It was De Gamache, the captain who had said that he would not follow a girl of the fields whom nobody knew, who raised her, and carried her back.
“Take my horse, brave creature,” he said. “Bear no malice. I confess that I was in the wrong.”
“It is I that should be wrong if I bore malice,” cried Jeanne, “for never was knight so courteous.”
Her own people had followed her when she was carried out of the fray. The bolt stood out a hand-breadth behind her shoulder, and the maiden wept with the pain. She was General-in-Chief of the army, but she was seventeen, and after all but a girl, so she cried just as any girl would have done. Some one of the soldiers proposed to charm the wound with a song of healing, but the maiden cried:
“I would rather die than do so, for it would be sin.”
And then, because none of her attendants would drag the bolt from her shoulder for fear of hurting her, she herself pulled it out, and as the blood gushed out she swooned. Father Pasquerel, who was surgeon as well as priest, dressed the wound with a compress soaked in oil, and Jeanne, recovering from her faint, made her confession to him, then lay quiet.

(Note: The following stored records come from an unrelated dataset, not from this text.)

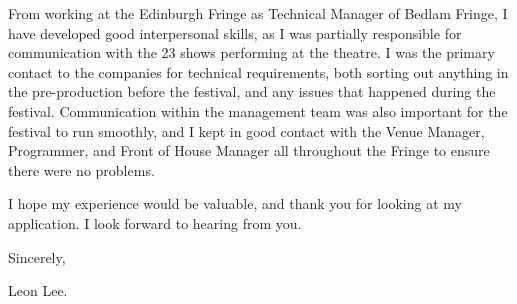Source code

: \documentclass[10pt,english]{article}
\begin{document}
\medskip

From working at the Edinburgh Fringe as Technical Manager of Bedlam Fringe, I have developed good interpersonal skills, as I was partially responsible for communication with the 23 shows performing at the theatre. I was the primary contact to the companies for technical requirements, both sorting out anything in the pre-production before the festival, and any issues that happened during the festival. Communication within the management team was also important for the festival to run smoothly, and I kept in good contact with the Venue Manager, Programmer, and Front of House Manager all throughout the Fringe to ensure there were no problems.

\medskip

I hope my experience would be valuable, and thank you for looking at my application. I look forward to hearing from you.
\medskip

Sincerely,

Leon Lee.
\end{document}

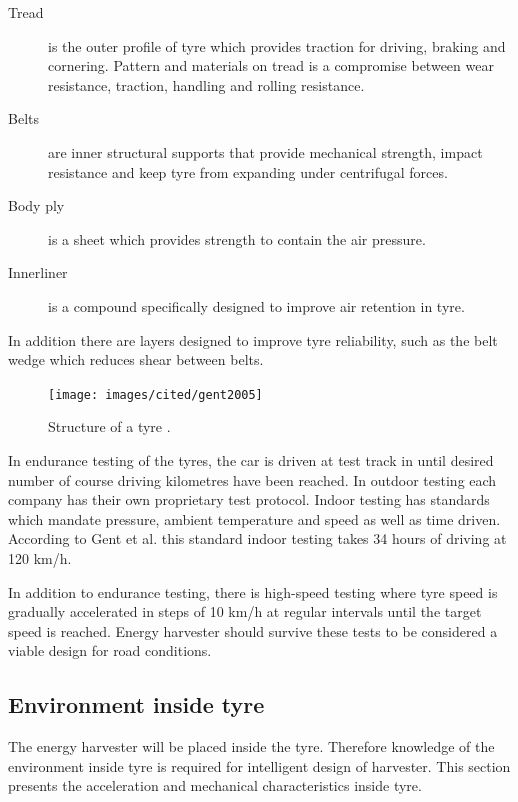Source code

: \begin{description}
  \item[Tread] is the outer profile of tyre which provides traction for driving, braking and cornering. Pattern and materials on
tread is a compromise between wear resistance, traction, handling and rolling
resistance.
  \item[Belts] are inner structural supports that provide mechanical strength, impact resistance and keep tyre from expanding
under centrifugal forces.
  \item[Body ply] is a sheet which provides strength to contain the air pressure.
  \item[Innerliner] is a compound specifically designed to improve air retention in tyre.
\end{description}
In addition there are layers designed to improve tyre reliability, such as the belt
wedge which reduces shear between belts. 


\begin{figure}[h]
\begin{center}
\texttt{[image: images/cited/gent2005]}
\end{center}
\caption{Structure of a tyre \cite{Gent2005}.}
\label{fig:tyre_structure_diagram}
\end{figure}


In endurance testing of the tyres, the car is driven at test track in until
desired number of course driving kilometres have been reached. In outdoor testing
each company has their own proprietary test protocol. Indoor testing has standards
which mandate pressure, ambient temperature and speed as well as time driven.
According to Gent et al. \cite{Gent2005} this standard indoor testing takes 34 hours of driving at 120
km/h.

In addition to endurance testing, there is high-speed testing where tyre speed is
gradually accelerated in steps of 10 km/h at regular intervals until the target speed is
reached. Energy harvester should survive these tests to be considered a viable design for road conditions.


\subsection{Environment inside tyre} \label{sect:tyre_environment}
The energy harvester will be placed inside the tyre. Therefore knowledge of the environment inside tyre is required for intelligent design of harvester. This section presents the acceleration and mechanical characteristics inside tyre. 

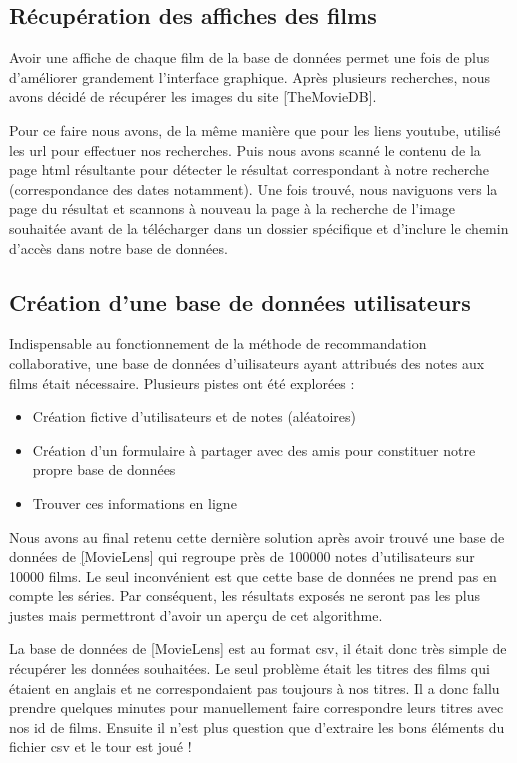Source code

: \subsection{Récupération des affiches des films}
Avoir une affiche de chaque film de la base de données permet une fois de plus d'améliorer grandement l'interface graphique.
Après plusieurs recherches, nous avons décidé de récupérer les images du site \href{https://www.themoviedb.org}[TheMovieDB].\par
Pour ce faire nous avons, de la même manière que pour les liens youtube, utilisé les url pour effectuer nos recherches. Puis nous avons scanné le contenu de la page html résultante pour détecter le résultat correspondant à notre recherche (correspondance des dates notamment). Une fois trouvé, nous naviguons vers la page du résultat et scannons à nouveau la page à la recherche de l'image souhaitée avant de la télécharger dans un dossier spécifique et d'inclure le chemin d'accès dans notre base de données.

\subsection{Création d'une base de données utilisateurs}
Indispensable au fonctionnement de la méthode de recommandation collaborative, une base de données d'uilisateurs ayant attribués des notes aux films était nécessaire. Plusieurs pistes ont été explorées :
\begin{itemize}
	\item Création fictive d'utilisateurs et de notes (aléatoires)
	\item Création d'un formulaire à partager avec des amis pour constituer notre propre base de données
	\item Trouver ces informations en ligne
\end{itemize}
Nous avons au final retenu cette dernière solution après avoir trouvé une base de données de \href{https://grouplens.org/datasets/movielens/}[MovieLens] qui regroupe près de 100000 notes d'utilisateurs sur 10000 films. Le seul inconvénient est que cette base de données ne prend pas en compte les séries. Par conséquent, les résultats exposés ne seront pas les plus justes mais permettront d'avoir un aperçu de cet algorithme.\par
La base de données de \href{https://grouplens.org/datasets/movielens/}[MovieLens] est au format csv, il était donc très simple de récupérer les données souhaitées. Le seul problème était les titres des films qui étaient en anglais et ne correspondaient pas toujours à nos titres. Il a donc fallu prendre quelques minutes pour manuellement faire correspondre leurs titres avec nos id de films. Ensuite il n'est plus question que d'extraire les bons éléments du fichier csv et le tour est joué !
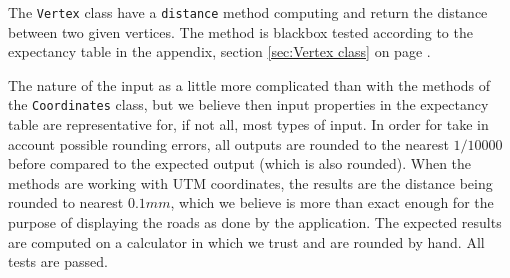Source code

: The \texttt{Vertex} class have a \texttt{distance} method computing and return the distance between two given vertices. The method is blackbox tested according to the expectancy table in the appendix, section \ref{sec:Vertex class} on page \pageref{sec:Vertex class}.

The nature of the input as a little more complicated than with the methods of the \texttt{Coordinates} class, but we believe then input properties in the expectancy table are representative for, if not all, most types of input. In order for take in account possible rounding errors, all outputs are rounded to the nearest $1/10000$ before compared to the expected output (which is also rounded). When the methods are working with UTM coordinates, the results are the distance being rounded to nearest $0.1 mm$, which we believe is more than exact enough for the purpose of displaying the roads as done by the application. The expected results are computed on a calculator in which we trust and are rounded by hand. All tests are passed.

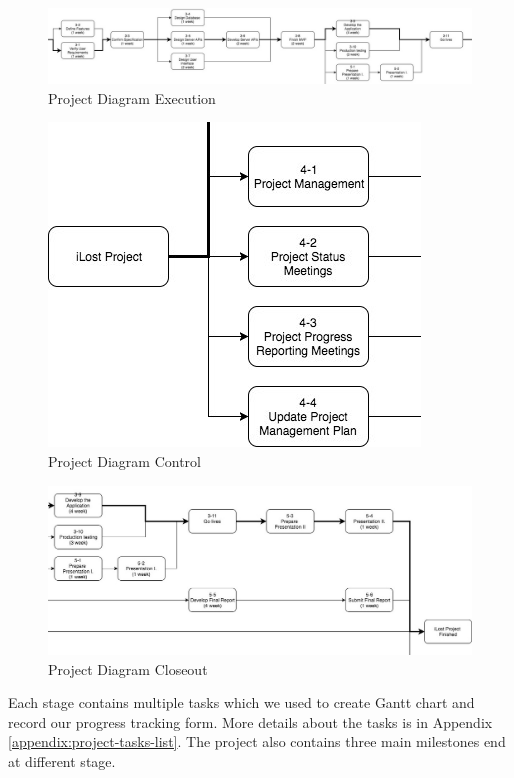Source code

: \documentclass[12pt,a4paper]{article}
\begin{document}
        \begin{figure}[H]
          \centering
          \includegraphics[width=1\textwidth]{../assets/9-project-diagram-3.jpg}
          \caption{Project Diagram Execution}
          \label{fig:Project Diagram Execution}
        \end{figure}

        \begin{figure}[H]
          \centering
          \includegraphics[width=.5\textwidth]{../assets/9-project-diagram-4.jpg}
          \caption{Project Diagram Control}
          \label{fig:Project Diagram Control}
        \end{figure}

        \begin{figure}[H]
          \centering
          \includegraphics[width=1\textwidth]{../assets/9-project-diagram-5.jpg}
          \caption{Project Diagram Closeout}
          \label{fig:Project Diagram Closeout}
        \end{figure}

        Each stage contains multiple tasks which we used to create Gantt chart and record our progress tracking form. More details about the tasks is in Appendix \ref{appendix:project-tasks-list}. The project also contains three main milestones end at different stage.  
\end{document}
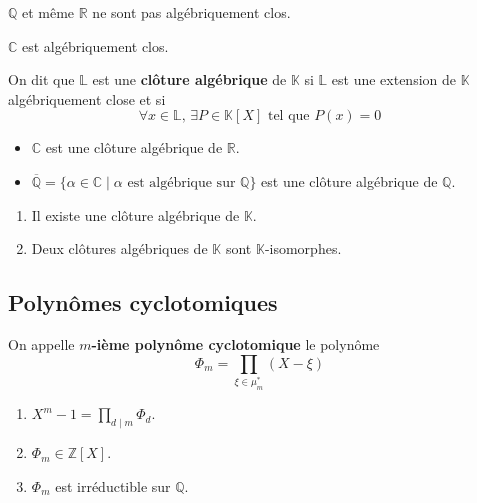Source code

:   \begin{cexample}
    $\mathbb{Q}$ et même $\mathbb{R}$ ne sont pas algébriquement clos.
  \end{cexample}

  \begin{theorem}
    $\mathbb{C}$ est algébriquement clos.
  \end{theorem}

  \begin{definition}
    On dit que $\mathbb{L}$ est une \textbf{clôture algébrique} de $\mathbb{K}$ si $\mathbb{L}$ est une extension de $\mathbb{K}$ algébriquement close et si
    \[ \forall x \in \mathbb{L}, \, \exists P \in \mathbb{K}[X] \text{ tel que } P(x) = 0 \]
  \end{definition}

  \begin{example}
    \begin{itemize}
      \item $\mathbb{C}$ est une clôture algébrique de $\mathbb{R}$.
      \item $\overline{\mathbb{Q}} = \{ \alpha \in \mathbb{C} \mid \alpha \text{ est algébrique sur } \mathbb{Q} \}$ est une clôture algébrique de $\mathbb{Q}$.
    \end{itemize}
  \end{example}

  \begin{theorem}[Steinitz]
    \begin{enumerate}[label=(\roman*)]
      \item Il existe une clôture algébrique de $\mathbb{K}$.
      \item Deux clôtures algébriques de $\mathbb{K}$ sont $\mathbb{K}$-isomorphes.
    \end{enumerate}
  \end{theorem}

  \subsection{Polynômes cyclotomiques}

  \begin{definition}
    On appelle \textbf{$m$-ième polynôme cyclotomique} le polynôme
    \[ \Phi_m = \prod_{\xi \in \mu_m^*} (X - \xi) \]
  \end{definition}

  \begin{theorem}
    \begin{enumerate}[label=(\roman*)]
      \item $X^m - 1 = \prod_{d \mid m} \Phi_d$.
      \item $\Phi_m \in \mathbb{Z}[X]$.
      \item $\Phi_m$ est irréductible sur $\mathbb{Q}$.
    \end{enumerate}
  \end{theorem}

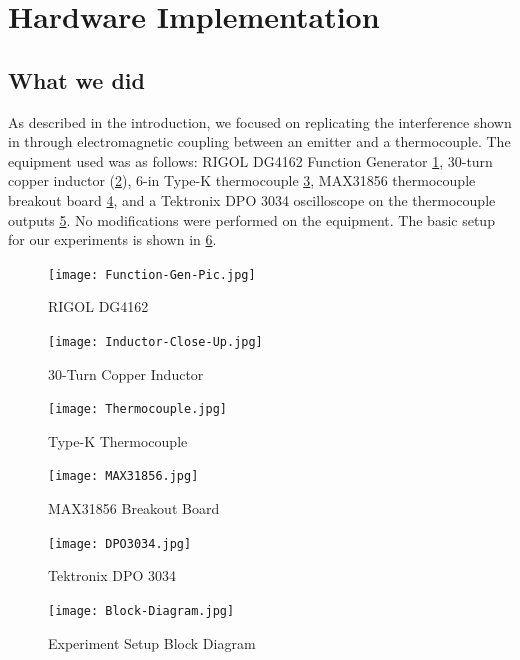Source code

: \section{Hardware Implementation}\label{hwi}
\subsection{What we did}\label{wwd}
As described in the introduction, we focused on replicating the interference shown in \cite{Fu18} through electromagnetic coupling between an emitter and a thermocouple. The equipment used was as follows: RIGOL DG4162 Function Generator \cref{fig:FGen}, 30-turn copper inductor (\cref{fig:Inductor}), 6-in Type-K thermocouple \cref{fig:Thermocouple}, MAX31856 thermocouple breakout board \cref{fig:MAX31856}, and a Tektronix DPO 3034 oscilloscope on the thermocouple outputs \cref{fig:DPO3034}. No modifications were performed on the equipment. The basic setup for our experiments is shown in \cref{fig:Block}.

\begin{figure}
    \centering
    \texttt{[image: Function-Gen-Pic.jpg]}
    \caption{RIGOL DG4162}
    \label{fig:FGen}
\end{figure}
\begin{figure}
    \centering
    \texttt{[image: Inductor-Close-Up.jpg]}
    \caption{30-Turn Copper Inductor}
    \label{fig:Inductor}
\end{figure}
\begin{figure}
    \centering
    \texttt{[image: Thermocouple.jpg]}
    \caption{Type-K Thermocouple}
    \label{fig:Thermocouple}
\end{figure}
\begin{figure}
    \centering
    \texttt{[image: MAX31856.jpg]}
    \caption{MAX31856 Breakout Board}
    \label{fig:MAX31856}
\end{figure}
\begin{figure}
    \centering
    \texttt{[image: DPO3034.jpg]}
    \caption{Tektronix DPO 3034}
    \label{fig:DPO3034}
\end{figure}
\begin{figure}
    \centering
    \texttt{[image: Block-Diagram.jpg]}
    \caption{Experiment Setup Block Diagram}
    \label{fig:Block}
\end{figure}

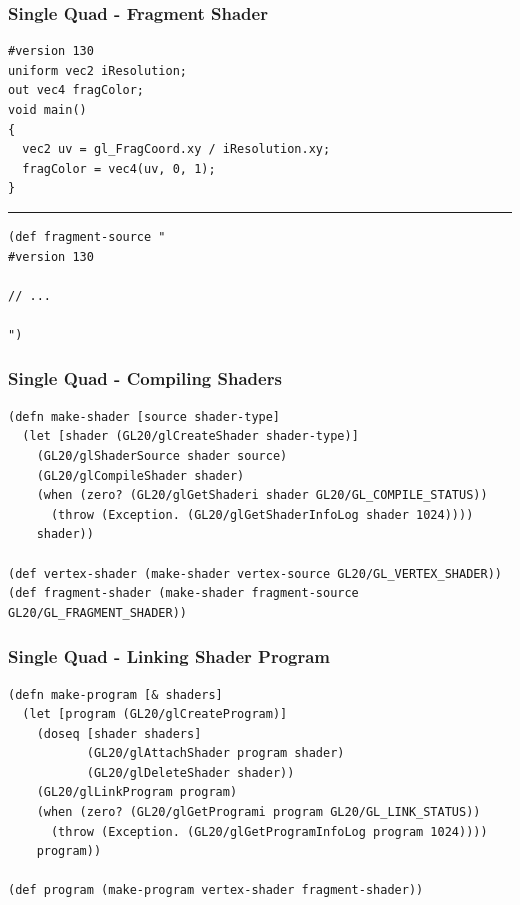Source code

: \documentclass[aspectratio=169,11pt,xcolor=dvipsnames]{beamer}
\begin{document}
\begin{frame}[fragile]
  \frametitle{Single Quad {-} Fragment Shader}
  \begin{verbatim}
#version 130
uniform vec2 iResolution;
out vec4 fragColor;
void main()
{
  vec2 uv = gl_FragCoord.xy / iResolution.xy;
  fragColor = vec4(uv, 0, 1);
}
  \end{verbatim}
  \rule{\textwidth}{1pt}
  \begin{verbatim}
(def fragment-source "
#version 130

// ...

")
  \end{verbatim}
\end{frame}

\begin{frame}[fragile]
  \frametitle{Single Quad {-} Compiling Shaders}
  \begin{verbatim}
(defn make-shader [source shader-type]
  (let [shader (GL20/glCreateShader shader-type)]
    (GL20/glShaderSource shader source)
    (GL20/glCompileShader shader)
    (when (zero? (GL20/glGetShaderi shader GL20/GL_COMPILE_STATUS))
      (throw (Exception. (GL20/glGetShaderInfoLog shader 1024))))
    shader))

(def vertex-shader (make-shader vertex-source GL20/GL_VERTEX_SHADER))
(def fragment-shader (make-shader fragment-source GL20/GL_FRAGMENT_SHADER))
  \end{verbatim}
\end{frame}

\begin{frame}[fragile]
  \frametitle{Single Quad {-} Linking Shader Program}
  \begin{verbatim}
(defn make-program [& shaders]
  (let [program (GL20/glCreateProgram)]
    (doseq [shader shaders]
           (GL20/glAttachShader program shader)
           (GL20/glDeleteShader shader))
    (GL20/glLinkProgram program)
    (when (zero? (GL20/glGetProgrami program GL20/GL_LINK_STATUS))
      (throw (Exception. (GL20/glGetProgramInfoLog program 1024))))
    program))

(def program (make-program vertex-shader fragment-shader))
  \end{verbatim}
\end{frame}
\end{document}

Meantime the battle languished. Discouraged assailants were drawing back from the boulevard out of bow-shot, and Dunois himself thought that there was no hope of victory, the day being nearly spent, and the men weary. So he had the recall sounded, and gave orders to retreat across the river. Brave work had been done, and the captains had not hoped to take the place in a month. The bugle notes of the retreat were welcome music to the English, and to the wearied French who had fought without cessation for thirteen hours. But when they sounded on the ears of the wounded Maid she heard them with amazement.
She rose in haste, and somehow managed to mount her horse, and so rode to Dunois.
“Doubt not,” she said. “They are ours. Rest a little. Eat something. Refresh yourselves, and wait for me a little.”